WORK INSTRUCTIONS: When you write out the listing, keep every character and omit the pictures.

DATA LISTING:
--

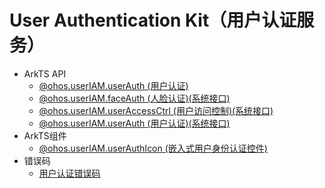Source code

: # User Authentication Kit（用户认证服务）

- ArkTS API
  - [@ohos.userIAM.userAuth (用户认证)](js-apis-useriam-userauth.md)
  <!--Del-->
  - [@ohos.userIAM.faceAuth (人脸认证)(系统接口)](js-apis-useriam-faceauth-sys.md)
  - [@ohos.userIAM.userAccessCtrl (用户访问控制)(系统接口)](js-apis-useriam-useraccessctrl-sys.md)
  - [@ohos.userIAM.userAuth (用户认证)(系统接口)](js-apis-useriam-userauth-sys.md)
  <!--DelEnd-->
- ArkTS组件
  - [@ohos.userIAM.userAuthIcon (嵌入式用户身份认证控件)](ohos-useriam-userauthicon.md)
- 错误码
  - [用户认证错误码](errorcode-useriam.md)
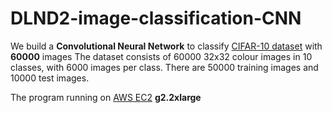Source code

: # DLND2-image-classification-CNN
We build a **Convolutional Neural Network** to classify  [CIFAR-10 dataset](https://www.cs.toronto.edu/~kriz/cifar.html) with **60000** images
The dataset consists of 60000 32x32 colour images in 10 classes, with 6000 images per class. There are 50000 training images and 10000 test images. 

The program running on [AWS EC2](https://aws.amazon.com/rds/aurora/) **g2.2xlarge**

--

RESULT:
Source code

: # User Authentication Kit（用户认证服务）

- ArkTS API
  - [@ohos.userIAM.userAuth (用户认证)](js-apis-useriam-userauth.md)
  <!--Del-->
  - [@ohos.userIAM.faceAuth (人脸认证)(系统接口)](js-apis-useriam-faceauth-sys.md)
  - [@ohos.userIAM.userAccessCtrl (用户访问控制)(系统接口)](js-apis-useriam-useraccessctrl-sys.md)
  - [@ohos.userIAM.userAuth (用户认证)(系统接口)](js-apis-useriam-userauth-sys.md)
  <!--DelEnd-->
- ArkTS组件
  - [@ohos.userIAM.userAuthIcon (嵌入式用户身份认证控件)](ohos-useriam-userauthicon.md)
- 错误码
  - [用户认证错误码](errorcode-useriam.md)
Source code

: # DLND2-image-classification-CNN
We build a **Convolutional Neural Network** to classify  [CIFAR-10 dataset](https://www.cs.toronto.edu/~kriz/cifar.html) with **60000** images
The dataset consists of 60000 32x32 colour images in 10 classes, with 6000 images per class. There are 50000 training images and 10000 test images. 

The program running on [AWS EC2](https://aws.amazon.com/rds/aurora/) **g2.2xlarge**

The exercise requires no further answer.